This could change a lot of things. If your website has Facebook’s like button on it for content or comments, you could be liable under the European Union’s privacy rules regardless of where you do business.
The EU Court of Justice handed down the ruling this week in a case involving an online retailer. A consumer trade association had complained that by embedding the FB like button, it collected data and transmitted it to Facebook.
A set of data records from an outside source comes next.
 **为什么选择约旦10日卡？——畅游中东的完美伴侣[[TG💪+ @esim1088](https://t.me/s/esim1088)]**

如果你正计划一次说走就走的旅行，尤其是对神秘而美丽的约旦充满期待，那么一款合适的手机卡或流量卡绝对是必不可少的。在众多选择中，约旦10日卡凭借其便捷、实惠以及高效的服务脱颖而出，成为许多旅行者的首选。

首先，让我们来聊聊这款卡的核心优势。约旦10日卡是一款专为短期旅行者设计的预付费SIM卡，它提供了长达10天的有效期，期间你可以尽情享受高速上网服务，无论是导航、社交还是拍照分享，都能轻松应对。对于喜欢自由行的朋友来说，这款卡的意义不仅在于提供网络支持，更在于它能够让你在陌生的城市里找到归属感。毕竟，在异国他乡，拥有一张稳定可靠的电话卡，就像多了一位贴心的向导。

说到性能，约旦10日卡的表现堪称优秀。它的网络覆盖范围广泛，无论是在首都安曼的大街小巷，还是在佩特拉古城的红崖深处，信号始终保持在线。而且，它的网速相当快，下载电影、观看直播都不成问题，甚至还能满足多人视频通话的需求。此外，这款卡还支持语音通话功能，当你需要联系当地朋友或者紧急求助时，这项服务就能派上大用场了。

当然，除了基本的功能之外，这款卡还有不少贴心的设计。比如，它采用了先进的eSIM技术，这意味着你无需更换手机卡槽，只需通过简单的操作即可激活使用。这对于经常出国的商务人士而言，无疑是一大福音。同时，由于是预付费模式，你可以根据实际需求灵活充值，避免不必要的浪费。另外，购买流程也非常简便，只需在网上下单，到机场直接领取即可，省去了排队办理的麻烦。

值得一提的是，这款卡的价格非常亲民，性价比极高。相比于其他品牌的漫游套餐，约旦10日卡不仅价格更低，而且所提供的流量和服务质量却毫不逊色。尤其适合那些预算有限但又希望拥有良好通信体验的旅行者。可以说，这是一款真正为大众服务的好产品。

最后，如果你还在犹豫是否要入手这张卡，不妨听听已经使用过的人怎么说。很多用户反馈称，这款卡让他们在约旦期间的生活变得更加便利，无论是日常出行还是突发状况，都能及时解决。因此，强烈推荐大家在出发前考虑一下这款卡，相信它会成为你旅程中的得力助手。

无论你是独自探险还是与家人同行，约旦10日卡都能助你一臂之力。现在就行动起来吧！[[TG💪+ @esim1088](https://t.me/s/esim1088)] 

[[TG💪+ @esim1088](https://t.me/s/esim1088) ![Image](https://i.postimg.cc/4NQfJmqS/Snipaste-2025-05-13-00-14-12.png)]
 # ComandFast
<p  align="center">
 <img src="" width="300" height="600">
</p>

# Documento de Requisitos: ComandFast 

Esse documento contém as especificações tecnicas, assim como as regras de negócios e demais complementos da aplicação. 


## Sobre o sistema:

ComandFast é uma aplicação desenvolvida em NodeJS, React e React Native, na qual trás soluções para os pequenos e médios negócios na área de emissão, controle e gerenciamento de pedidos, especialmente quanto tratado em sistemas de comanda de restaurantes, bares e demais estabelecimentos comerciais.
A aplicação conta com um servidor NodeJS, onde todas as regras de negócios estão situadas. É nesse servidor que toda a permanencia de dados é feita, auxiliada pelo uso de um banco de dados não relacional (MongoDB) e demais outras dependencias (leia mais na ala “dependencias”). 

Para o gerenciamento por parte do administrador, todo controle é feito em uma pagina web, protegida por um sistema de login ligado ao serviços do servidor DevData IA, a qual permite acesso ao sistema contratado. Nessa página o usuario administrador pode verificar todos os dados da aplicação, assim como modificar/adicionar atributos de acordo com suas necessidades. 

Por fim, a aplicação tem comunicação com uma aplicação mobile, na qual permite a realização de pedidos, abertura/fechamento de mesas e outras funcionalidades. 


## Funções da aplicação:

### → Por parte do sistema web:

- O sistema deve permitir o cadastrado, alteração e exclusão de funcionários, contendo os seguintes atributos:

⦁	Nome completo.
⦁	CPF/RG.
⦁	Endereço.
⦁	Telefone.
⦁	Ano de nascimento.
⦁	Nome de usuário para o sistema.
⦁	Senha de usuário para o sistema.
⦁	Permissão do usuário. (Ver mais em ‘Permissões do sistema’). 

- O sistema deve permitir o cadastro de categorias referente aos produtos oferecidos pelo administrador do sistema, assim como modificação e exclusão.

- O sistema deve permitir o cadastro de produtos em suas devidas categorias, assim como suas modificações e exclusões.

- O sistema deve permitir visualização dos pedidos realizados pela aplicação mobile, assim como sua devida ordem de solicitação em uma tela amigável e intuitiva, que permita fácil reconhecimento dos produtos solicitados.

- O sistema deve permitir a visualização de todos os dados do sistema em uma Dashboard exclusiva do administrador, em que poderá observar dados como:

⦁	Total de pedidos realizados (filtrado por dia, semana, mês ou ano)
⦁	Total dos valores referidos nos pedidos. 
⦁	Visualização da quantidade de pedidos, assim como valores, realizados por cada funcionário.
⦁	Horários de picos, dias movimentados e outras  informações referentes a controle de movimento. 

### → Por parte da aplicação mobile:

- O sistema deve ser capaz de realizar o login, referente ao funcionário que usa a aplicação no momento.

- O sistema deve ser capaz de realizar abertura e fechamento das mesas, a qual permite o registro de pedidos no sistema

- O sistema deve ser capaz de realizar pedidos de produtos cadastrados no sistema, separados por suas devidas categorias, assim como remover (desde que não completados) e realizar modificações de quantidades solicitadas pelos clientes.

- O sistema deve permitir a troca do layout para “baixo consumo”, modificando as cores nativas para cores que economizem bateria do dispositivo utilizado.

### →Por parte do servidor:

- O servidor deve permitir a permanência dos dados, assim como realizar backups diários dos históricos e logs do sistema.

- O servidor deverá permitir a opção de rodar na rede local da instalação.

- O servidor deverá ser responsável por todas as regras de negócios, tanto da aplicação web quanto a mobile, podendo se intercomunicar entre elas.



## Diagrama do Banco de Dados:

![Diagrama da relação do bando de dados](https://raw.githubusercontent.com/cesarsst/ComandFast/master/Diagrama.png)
Under the GDPR, personal information may only be legally collected and transmitted after an affirmative opt-in.
With the like button plugin, data can be transferred to Facebook without user’s knowledge even if they haven’t clicked the button or aren’t Facebook users.
The court ruled that website owners can be held jointly liable for the collection and transmission of personal data to Facebook.
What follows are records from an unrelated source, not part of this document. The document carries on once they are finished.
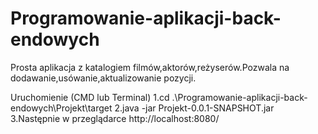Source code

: # Programowanie-aplikacji-back-endowych
Prosta aplikacja z katalogiem filmów,aktorów,reżyserów.Pozwala na dodawanie,usówanie,aktualizowanie pozycji.

Uruchomienie (CMD lub Terminal)
1.cd .\Programowanie-aplikacji-back-endowych\Projekt\target
2.java -jar Projekt-0.0.1-SNAPSHOT.jar
3.Następnie w przeglądarce http://localhost:8080/
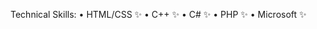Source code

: Technical Skills:
• HTML/CSS ✨
• C++ ✨
• C# ✨
• PHP ✨
• Microsoft ✨

<!---
JennyMaeGabuya/JennyMaeGabuya is a ✨ special ✨ repository because its `README.md` (this file) appears on your GitHub profile.
You can click the Preview link to take a look at your changes.
--->
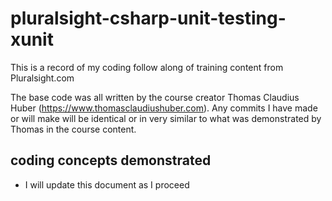 # pluralsight-csharp-unit-testing-xunit

This is a record of my coding follow along of training content from 
Pluralsight.com

The base code was all written by the course creator Thomas Claudius Huber
(https://www.thomasclaudiushuber.com). Any commits I have made or will make
will be identical or in very similar to what was demonstrated by Thomas in
the course content.

## coding concepts demonstrated

- I will update this document as I proceed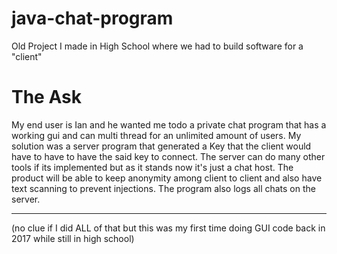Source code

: # java-chat-program
Old Project I made in High School where we had to build software for a "client" 

# The Ask
My end user is Ian and he wanted me todo a private chat program that has a working gui and can multi thread for an unlimited amount of users. My solution was a server program that generated a Key that the client would have to have to have the said key to connect. The server can do many other tools if its implemented but as it stands now it's just a chat host. The product will be able to keep anonymity among client to client and also have text scanning to prevent injections. The program also logs all chats on the server. 

--------------------
(no clue if I did ALL of that but this was my first time doing GUI code back in 2017 while still in high school) 
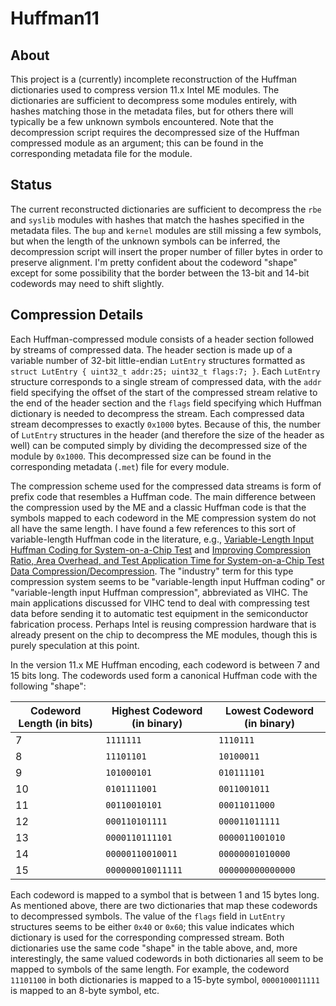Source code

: # Huffman11

## About

This project is a (currently) incomplete reconstruction of the Huffman dictionaries used to compress version 11.x Intel ME modules. The dictionaries are sufficient to decompress some modules entirely, with hashes matching those in the metadata files, but for others there will typically be a few unknown symbols encountered. Note that the decompression script requires the decompressed size of the Huffman compressed module as an argument; this can be found in the corresponding metadata file for the module.

## Status

The current reconstructed dictionaries are sufficient to decompress the `rbe` and `syslib` modules with hashes that match the hashes specified in the metadata files. The `bup` and `kernel` modules are still missing a few symbols, but when the length of the unknown symbols can be inferred, the decompression script will insert the proper number of filler bytes in order to preserve alignment. I'm pretty confident about the codeword "shape" except for some possibility that the border between the 13-bit and 14-bit codewords may need to shift slightly.

## Compression Details

Each Huffman-compressed module consists of a header section followed by streams of compressed data. The header section is made up of a variable number of 32-bit little-endian `LutEntry` structures formatted as `struct LutEntry { uint32_t addr:25; uint32_t flags:7; }`. Each `LutEntry` structure corresponds to a single stream of compressed data, with the `addr` field specifying the offset of the start of the compressed stream relative to the end of the header section and the `flags` field specifying which Huffman dictionary is needed to decompress the stream. Each compressed data stream decompresses to exactly `0x1000` bytes. Because of this, the number of `LutEntry` structures in the header (and therefore the size of the header as well) can be computed simply by dividing the decompressed size of the module by `0x1000`. This decompressed size can be found in the corresponding metadata (`.met`) file for every module.

The compression scheme used for the compressed data streams is form of prefix code that resembles a Huffman code. The main difference between the compression used by the ME and a classic Huffman code is that the symbols mapped to each codeword in the ME compression system do not all have the same length. I have found a few references to this sort of variable-length Huffman code in the literature, e.g., [Variable-Length Input Huffman Coding for System-on-a-Chip Test](https://eprints.soton.ac.uk/258321/1/pgonciari_tcad03.pdf) and [Improving Compression Ratio, Area Overhead, and Test Application Time for System-on-a-Chip Test Data Compression/Decompression](https://eprints.soton.ac.uk/256771/1/final-date02.pdf). The "industry" term for this type compression system seems to be "variable-length input Huffman coding" or "variable-length input Huffman compression", abbreviated as VIHC. The main applications discussed for VIHC tend to deal with compressing test data before sending it to automatic test equipment in the semiconductor fabrication process. Perhaps Intel is reusing compression hardware that is already present on the chip to decompress the ME modules, though this is purely speculation at this point.

In the version 11.x ME Huffman encoding, each codeword is between 7 and 15 bits long. The codewords used form a canonical Huffman code with the following "shape":

Codeword Length (in bits) | Highest Codeword (in binary) | Lowest Codeword (in binary)
------------------------- | ---------------------------- | ---------------------------
7 | `1111111` | `1110111`
8 | `11101101` | `10100011`
9 | `101000101` | `010111101`
10 | `0101111001` | `0011001011`
11 | `00110010101` | `00011011000`
12 | `000110101111` | `000011011111`
13 | `0000110111101` | `0000011001010`
14 | `00000110010011` | `00000001010000`
15 | `000000010011111` | `000000000000000`

Each codeword is mapped to a symbol that is between 1 and 15 bytes long. As mentioned above, there are two dictionaries that map these codewords to decompressed symbols. The value of the `flags` field in `LutEntry` structures seems to be either `0x40` or `0x60`; this value indicates which dictionary is used for the corresponding compressed stream. Both dictionaries use the same code "shape" in the table above, and, more interestingly, the same valued codewords in both dictionaries all seem to be mapped to symbols of the same length. For example, the codeword `11101100` in both dictionaries is mapped to a 15-byte symbol, `0000100011111` is mapped to an 8-byte symbol, etc.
“The Court makes clear that the operator of a website such as Fashion ID, as a (joint) controller in respect of certain operations involving the processing of the data of visitors to its website, such as the collection of those data and their transmission to Facebook Ireland, must provide, at the time of their collection, certain information to those visitors such as, for example, its identity and the purposes of the processing.” – Court Ruling
Further, the court ruled that website operators must obtain prior consent for any operations that they are a joint controller. Using the Facebook plugin, or other widgets, make websites joint controllers of information.
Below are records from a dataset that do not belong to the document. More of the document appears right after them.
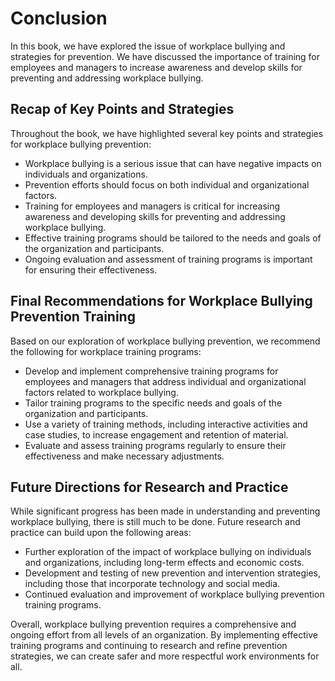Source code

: # Conclusion

In this book, we have explored the issue of workplace bullying and strategies for prevention. We have discussed the importance of training for employees and managers to increase awareness and develop skills for preventing and addressing workplace bullying.

Recap of Key Points and Strategies
----------------------------------

Throughout the book, we have highlighted several key points and strategies for workplace bullying prevention:

* Workplace bullying is a serious issue that can have negative impacts on individuals and organizations.
* Prevention efforts should focus on both individual and organizational factors.
* Training for employees and managers is critical for increasing awareness and developing skills for preventing and addressing workplace bullying.
* Effective training programs should be tailored to the needs and goals of the organization and participants.
* Ongoing evaluation and assessment of training programs is important for ensuring their effectiveness.

Final Recommendations for Workplace Bullying Prevention Training
----------------------------------------------------------------

Based on our exploration of workplace bullying prevention, we recommend the following for workplace training programs:

* Develop and implement comprehensive training programs for employees and managers that address individual and organizational factors related to workplace bullying.
* Tailor training programs to the specific needs and goals of the organization and participants.
* Use a variety of training methods, including interactive activities and case studies, to increase engagement and retention of material.
* Evaluate and assess training programs regularly to ensure their effectiveness and make necessary adjustments.

Future Directions for Research and Practice
-------------------------------------------

While significant progress has been made in understanding and preventing workplace bullying, there is still much to be done. Future research and practice can build upon the following areas:

* Further exploration of the impact of workplace bullying on individuals and organizations, including long-term effects and economic costs.
* Development and testing of new prevention and intervention strategies, including those that incorporate technology and social media.
* Continued evaluation and improvement of workplace bullying prevention training programs.

Overall, workplace bullying prevention requires a comprehensive and ongoing effort from all levels of an organization. By implementing effective training programs and continuing to research and refine prevention strategies, we can create safer and more respectful work environments for all.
“With regard to the cases in which the processing of data is necessary for the purposes of a legitimate interest, the Court finds that each of the (joint) controllers, namely the operator of a website and the provider of a social plugin, must pursue a legitimate interest through the collection and transmission of personal data in order for those operations to be justified in that regard” – Court Ruling
The ruling is not appealable.
While the ruling happened in a European court, and the GDPR protects European citizens, it can impact any company that does business in Europe or has EU visitors to its website. If someone from the EU interacts with anything on your website, you can be held liable by EU regulators if you don’t comply with the GDPR.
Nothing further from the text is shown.